Trying to Drag Donation Data Into Cyberspace


SACRAMENTO, Calif. -- In the end, booting up to go online with their campaign finance reports was as easy for legislators as keyboarding in a password. A password like relax. Relax, no need to worry about the World Wide Web. Politicians can survive the Internet. California's Capitol is headed into cyberspace anyway; it's unavoidable. This state is the nation's high-tech capital, after all, where microchip pioneers discovered the new gold.

But fear of the unknown creates nightmares--about political contributors being stalked and harassed, hackers mischievously messing with data and bad guys stealing your most valued asset, your donors list. Finally, after three years of hand holding by Secretary of State Bill Jones, the Legislature overwhelmingly has decided to file campaign contribution and expenditure reports by computer so they can be placed on the Internet. So any voter with a PC can easily learn which special interests are bankrolling the local pol's campaign.
     
Now, the reports are filed with 19th century technology--ink, typewriter and paper. That produces 550,000 pages of election-year data that get buried on shelves in the secretary of state's office in Sacramento. The public has a right to know what's there, but good luck trying to find it. Under the bill shepherded through the Legislature by Sen. Betty Karnette (D-Los Angeles)--a tenacious 65-year-old former schoolteacher--the Internet filings fittingly will click on during the first election of the next century.
     
That's the plan, at least. But there's still a program bug: Gov. Pete Wilson. He hasn't decided whether to sign or veto the bill. Two of his agencies, in fact, are having nightmare about it.

Wilson's Finance Department is afraid of the $1.1-million start-up cost (in a $68-billion state budget). The governor's Office of Planning and Research fears that Secretary of State Jones--although a Republican and a conservative both by philosophy and temperament--is moving too swiftly into cyberspace. This needs more study, the planners say, apparently discounting a 1995 study conducted for Jones by a panel of outside experts that led to the bill's creation.

To assuage anxieties, Jones amended the bill to give the state Department of Information Technology veto power over the final online system. Also, to protect contributors from citizen harassment, their street addresses won't be listed on the Internet. Jones went through three legislative authors--each of whom was thwarted by partisan political games--until he handed off the bill to the likable Karnette, chairwoman of the Senate Elections Committee.
     
"People came to realize," Karnette says, "that the computer is here to stay, that swift information is the way it's going to be.

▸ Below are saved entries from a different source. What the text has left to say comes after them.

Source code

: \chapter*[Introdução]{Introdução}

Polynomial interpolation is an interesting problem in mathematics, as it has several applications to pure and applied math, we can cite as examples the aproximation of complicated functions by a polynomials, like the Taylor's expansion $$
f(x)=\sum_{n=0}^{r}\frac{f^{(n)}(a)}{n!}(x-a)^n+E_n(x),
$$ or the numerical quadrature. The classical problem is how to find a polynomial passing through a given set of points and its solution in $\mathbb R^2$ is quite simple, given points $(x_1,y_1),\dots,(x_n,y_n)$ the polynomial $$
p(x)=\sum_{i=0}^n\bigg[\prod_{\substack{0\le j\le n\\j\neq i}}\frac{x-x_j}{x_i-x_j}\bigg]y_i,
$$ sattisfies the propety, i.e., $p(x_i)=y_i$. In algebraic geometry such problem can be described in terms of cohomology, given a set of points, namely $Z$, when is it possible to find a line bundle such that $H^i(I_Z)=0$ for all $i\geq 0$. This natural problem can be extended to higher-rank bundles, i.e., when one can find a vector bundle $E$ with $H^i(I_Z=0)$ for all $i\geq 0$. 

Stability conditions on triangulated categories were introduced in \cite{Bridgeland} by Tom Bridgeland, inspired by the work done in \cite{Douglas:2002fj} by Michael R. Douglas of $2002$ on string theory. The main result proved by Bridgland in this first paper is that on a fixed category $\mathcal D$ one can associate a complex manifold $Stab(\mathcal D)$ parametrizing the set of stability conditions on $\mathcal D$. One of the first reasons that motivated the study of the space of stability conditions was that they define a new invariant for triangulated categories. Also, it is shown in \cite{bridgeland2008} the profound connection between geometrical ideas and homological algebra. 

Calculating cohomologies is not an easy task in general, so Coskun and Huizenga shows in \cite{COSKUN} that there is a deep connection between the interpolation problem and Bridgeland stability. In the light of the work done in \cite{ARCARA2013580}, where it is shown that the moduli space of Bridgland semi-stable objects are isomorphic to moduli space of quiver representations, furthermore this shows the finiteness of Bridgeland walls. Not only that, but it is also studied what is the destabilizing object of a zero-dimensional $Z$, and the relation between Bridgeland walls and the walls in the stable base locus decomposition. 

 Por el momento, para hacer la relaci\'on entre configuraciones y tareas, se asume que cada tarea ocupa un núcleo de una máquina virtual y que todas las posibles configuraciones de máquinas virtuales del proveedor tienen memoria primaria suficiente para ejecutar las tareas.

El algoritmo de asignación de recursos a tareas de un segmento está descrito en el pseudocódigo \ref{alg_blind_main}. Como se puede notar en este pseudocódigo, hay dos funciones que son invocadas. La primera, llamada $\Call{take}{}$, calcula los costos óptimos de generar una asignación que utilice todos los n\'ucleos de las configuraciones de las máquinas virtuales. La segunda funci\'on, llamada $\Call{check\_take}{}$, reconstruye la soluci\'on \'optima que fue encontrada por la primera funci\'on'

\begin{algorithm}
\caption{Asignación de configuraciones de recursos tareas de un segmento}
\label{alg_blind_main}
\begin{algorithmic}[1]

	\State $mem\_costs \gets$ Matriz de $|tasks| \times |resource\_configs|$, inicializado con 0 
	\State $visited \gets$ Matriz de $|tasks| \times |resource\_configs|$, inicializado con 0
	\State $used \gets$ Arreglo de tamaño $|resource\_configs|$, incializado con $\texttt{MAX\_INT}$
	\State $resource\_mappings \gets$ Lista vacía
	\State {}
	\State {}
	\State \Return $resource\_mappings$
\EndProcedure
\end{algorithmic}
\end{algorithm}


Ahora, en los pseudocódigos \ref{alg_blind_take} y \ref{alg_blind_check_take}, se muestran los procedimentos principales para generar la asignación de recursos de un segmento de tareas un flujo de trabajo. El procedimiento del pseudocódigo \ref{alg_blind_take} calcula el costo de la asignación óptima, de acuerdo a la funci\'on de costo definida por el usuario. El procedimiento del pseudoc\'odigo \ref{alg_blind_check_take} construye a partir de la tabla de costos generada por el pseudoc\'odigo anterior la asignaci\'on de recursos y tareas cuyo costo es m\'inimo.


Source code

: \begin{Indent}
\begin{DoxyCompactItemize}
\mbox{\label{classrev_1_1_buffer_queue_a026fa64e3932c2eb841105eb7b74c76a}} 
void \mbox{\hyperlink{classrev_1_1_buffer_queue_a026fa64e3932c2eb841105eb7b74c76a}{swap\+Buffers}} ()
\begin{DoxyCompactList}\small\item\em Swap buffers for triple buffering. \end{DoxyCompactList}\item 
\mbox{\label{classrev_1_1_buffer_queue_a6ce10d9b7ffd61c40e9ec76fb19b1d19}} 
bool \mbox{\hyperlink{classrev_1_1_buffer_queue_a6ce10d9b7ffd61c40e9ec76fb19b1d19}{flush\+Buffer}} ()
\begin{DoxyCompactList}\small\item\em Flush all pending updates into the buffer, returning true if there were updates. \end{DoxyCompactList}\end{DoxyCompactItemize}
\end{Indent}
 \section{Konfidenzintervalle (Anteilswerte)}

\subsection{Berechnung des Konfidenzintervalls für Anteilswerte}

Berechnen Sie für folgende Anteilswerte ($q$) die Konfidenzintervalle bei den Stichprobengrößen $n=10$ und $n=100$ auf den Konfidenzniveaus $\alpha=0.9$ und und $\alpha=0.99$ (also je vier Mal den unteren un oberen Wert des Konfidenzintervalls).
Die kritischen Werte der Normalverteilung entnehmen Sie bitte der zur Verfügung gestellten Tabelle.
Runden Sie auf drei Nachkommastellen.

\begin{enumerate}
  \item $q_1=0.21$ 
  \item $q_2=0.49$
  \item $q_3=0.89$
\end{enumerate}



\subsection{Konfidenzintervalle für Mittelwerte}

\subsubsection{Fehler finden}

It took people a little while to get used to that. . . . A lot of people didn't want to share information about their contributors." As late as last week, she had to fight off a behind-the-scenes attempt by Assembly Democrats to gut her bill and turn it into another study. "I told them the electorate wants this," she says.

Finally on Monday, the Assembly passed the measure on a 72-3 vote. It earlier had passed the Senate, 31-7. Today, the Senate is expected to routinely adopt Assembly amendments and send the bill to Wilson.
 
"This is the best form of campaign finance reform--full disclosure," asserts Jones, echoing a Republican mantra. Jones plans to personally lobby Wilson and hopes the governor will be persuaded by the unanticipated strong support of GOP legislators.
     
"He makes up his own mind," says Michael Sweet, a Wilson legislative liaison who has been monitoring the bill and will make a recommendation to the governor.

"He doesn't care if it's 80-0 if he doesn't like it." Wilson does have an independent streak. But normally he's not a masochist. "The fact that it has bipartisan support and is sponsored by the secretary of state--that helps," Sweet concedes.
Then the advisor adds: "Clearly, this is the way of the future. But the issue for the governor is, is this the way to go now and is it worth the money? I myself have not formed an opinion."

In the privacy of the governor's office, when there are no aides within earshot, Jones can be expected to look Wilson in the eye and say something like this:

Look, Pete, I'm up for reelection next year and could use this on my record.
And it wouldn't hurt your image, either, to be the governor who took
California into the future with some high-tech political reform,
who made these convoluted reports user-friendly for voters.